_Problem to work on_
Copy every record that follows, word for word.

_Given records_

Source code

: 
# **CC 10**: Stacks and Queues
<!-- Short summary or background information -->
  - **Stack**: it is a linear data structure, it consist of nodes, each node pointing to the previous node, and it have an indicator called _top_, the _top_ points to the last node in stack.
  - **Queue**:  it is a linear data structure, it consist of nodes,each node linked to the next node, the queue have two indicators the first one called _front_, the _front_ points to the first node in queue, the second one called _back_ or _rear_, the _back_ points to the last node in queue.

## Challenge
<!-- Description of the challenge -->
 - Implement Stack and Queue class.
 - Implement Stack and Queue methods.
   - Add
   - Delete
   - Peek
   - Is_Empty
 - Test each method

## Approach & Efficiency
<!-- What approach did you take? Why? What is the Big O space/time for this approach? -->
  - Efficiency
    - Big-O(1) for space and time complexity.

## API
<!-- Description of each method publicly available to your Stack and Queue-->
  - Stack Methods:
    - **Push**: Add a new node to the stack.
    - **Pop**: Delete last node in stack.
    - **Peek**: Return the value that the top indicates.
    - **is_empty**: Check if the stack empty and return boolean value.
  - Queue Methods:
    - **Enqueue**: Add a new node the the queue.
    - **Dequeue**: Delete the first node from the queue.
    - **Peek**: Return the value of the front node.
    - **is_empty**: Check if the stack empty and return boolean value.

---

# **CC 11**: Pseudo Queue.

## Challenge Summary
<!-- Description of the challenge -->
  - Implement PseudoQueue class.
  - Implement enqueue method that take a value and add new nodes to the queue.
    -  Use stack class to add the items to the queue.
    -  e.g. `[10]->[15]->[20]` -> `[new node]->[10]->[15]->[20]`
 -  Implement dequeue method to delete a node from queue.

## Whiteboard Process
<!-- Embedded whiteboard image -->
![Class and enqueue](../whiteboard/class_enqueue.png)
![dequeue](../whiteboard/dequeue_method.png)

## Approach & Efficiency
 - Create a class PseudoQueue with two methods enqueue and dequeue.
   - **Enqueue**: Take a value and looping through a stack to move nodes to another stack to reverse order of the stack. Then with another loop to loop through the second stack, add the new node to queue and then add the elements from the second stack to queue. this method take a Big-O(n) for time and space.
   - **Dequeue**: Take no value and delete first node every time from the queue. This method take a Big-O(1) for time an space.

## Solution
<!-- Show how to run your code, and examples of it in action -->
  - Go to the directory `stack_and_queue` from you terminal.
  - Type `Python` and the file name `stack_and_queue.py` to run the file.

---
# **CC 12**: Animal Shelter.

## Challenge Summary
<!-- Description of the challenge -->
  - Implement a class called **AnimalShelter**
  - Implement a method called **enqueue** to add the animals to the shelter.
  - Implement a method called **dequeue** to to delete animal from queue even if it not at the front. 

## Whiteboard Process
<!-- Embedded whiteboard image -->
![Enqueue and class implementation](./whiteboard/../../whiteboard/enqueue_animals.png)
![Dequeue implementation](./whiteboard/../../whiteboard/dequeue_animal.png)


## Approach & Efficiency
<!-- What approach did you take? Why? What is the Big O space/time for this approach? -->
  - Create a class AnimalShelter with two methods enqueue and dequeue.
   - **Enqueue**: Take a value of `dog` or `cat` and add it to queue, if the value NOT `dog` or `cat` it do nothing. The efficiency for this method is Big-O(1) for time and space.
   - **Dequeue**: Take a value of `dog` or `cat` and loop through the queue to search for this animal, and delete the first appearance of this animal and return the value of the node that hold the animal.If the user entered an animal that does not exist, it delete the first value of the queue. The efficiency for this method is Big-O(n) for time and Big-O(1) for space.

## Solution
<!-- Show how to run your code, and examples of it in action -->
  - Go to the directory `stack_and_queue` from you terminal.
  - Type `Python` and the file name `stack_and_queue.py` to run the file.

_Solution for this problem_
Source code

: 
# **CC 10**: Stacks and Queues
<!-- Short summary or background information -->
  - **Stack**: it is a linear data structure, it consist of nodes, each node pointing to the previous node, and it have an indicator called _top_, the _top_ points to the last node in stack.
  - **Queue**:  it is a linear data structure, it consist of nodes,each node linked to the next node, the queue have two indicators the first one called _front_, the _front_ points to the first node in queue, the second one called _back_ or _rear_, the _back_ points to the last node in queue.

## Challenge
<!-- Description of the challenge -->
 - Implement Stack and Queue class.
 - Implement Stack and Queue methods.
   - Add
   - Delete
   - Peek
   - Is_Empty
 - Test each method

## Approach & Efficiency
<!-- What approach did you take? Why? What is the Big O space/time for this approach? -->
  - Efficiency
    - Big-O(1) for space and time complexity.

## API
<!-- Description of each method publicly available to your Stack and Queue-->
  - Stack Methods:
    - **Push**: Add a new node to the stack.
    - **Pop**: Delete last node in stack.
    - **Peek**: Return the value that the top indicates.
    - **is_empty**: Check if the stack empty and return boolean value.
  - Queue Methods:
    - **Enqueue**: Add a new node the the queue.
    - **Dequeue**: Delete the first node from the queue.
    - **Peek**: Return the value of the front node.
    - **is_empty**: Check if the stack empty and return boolean value.

---

# **CC 11**: Pseudo Queue.

## Challenge Summary
<!-- Description of the challenge -->
  - Implement PseudoQueue class.
  - Implement enqueue method that take a value and add new nodes to the queue.
    -  Use stack class to add the items to the queue.
    -  e.g. `[10]->[15]->[20]` -> `[new node]->[10]->[15]->[20]`
 -  Implement dequeue method to delete a node from queue.

## Whiteboard Process
<!-- Embedded whiteboard image -->
![Class and enqueue](../whiteboard/class_enqueue.png)
![dequeue](../whiteboard/dequeue_method.png)

## Approach & Efficiency
 - Create a class PseudoQueue with two methods enqueue and dequeue.
   - **Enqueue**: Take a value and looping through a stack to move nodes to another stack to reverse order of the stack. Then with another loop to loop through the second stack, add the new node to queue and then add the elements from the second stack to queue. this method take a Big-O(n) for time and space.
   - **Dequeue**: Take no value and delete first node every time from the queue. This method take a Big-O(1) for time an space.

## Solution
<!-- Show how to run your code, and examples of it in action -->
  - Go to the directory `stack_and_queue` from you terminal.
  - Type `Python` and the file name `stack_and_queue.py` to run the file.

---
# **CC 12**: Animal Shelter.

## Challenge Summary
<!-- Description of the challenge -->
  - Implement a class called **AnimalShelter**
  - Implement a method called **enqueue** to add the animals to the shelter.
  - Implement a method called **dequeue** to to delete animal from queue even if it not at the front. 

## Whiteboard Process
<!-- Embedded whiteboard image -->
![Enqueue and class implementation](./whiteboard/../../whiteboard/enqueue_animals.png)
![Dequeue implementation](./whiteboard/../../whiteboard/dequeue_animal.png)


## Approach & Efficiency
<!-- What approach did you take? Why? What is the Big O space/time for this approach? -->
  - Create a class AnimalShelter with two methods enqueue and dequeue.
   - **Enqueue**: Take a value of `dog` or `cat` and add it to queue, if the value NOT `dog` or `cat` it do nothing. The efficiency for this method is Big-O(1) for time and space.
   - **Dequeue**: Take a value of `dog` or `cat` and loop through the queue to search for this animal, and delete the first appearance of this animal and return the value of the node that hold the animal.If the user entered an animal that does not exist, it delete the first value of the queue. The efficiency for this method is Big-O(n) for time and Big-O(1) for space.

## Solution
<!-- Show how to run your code, and examples of it in action -->
  - Go to the directory `stack_and_queue` from you terminal.
  - Type `Python` and the file name `stack_and_queue.py` to run the file.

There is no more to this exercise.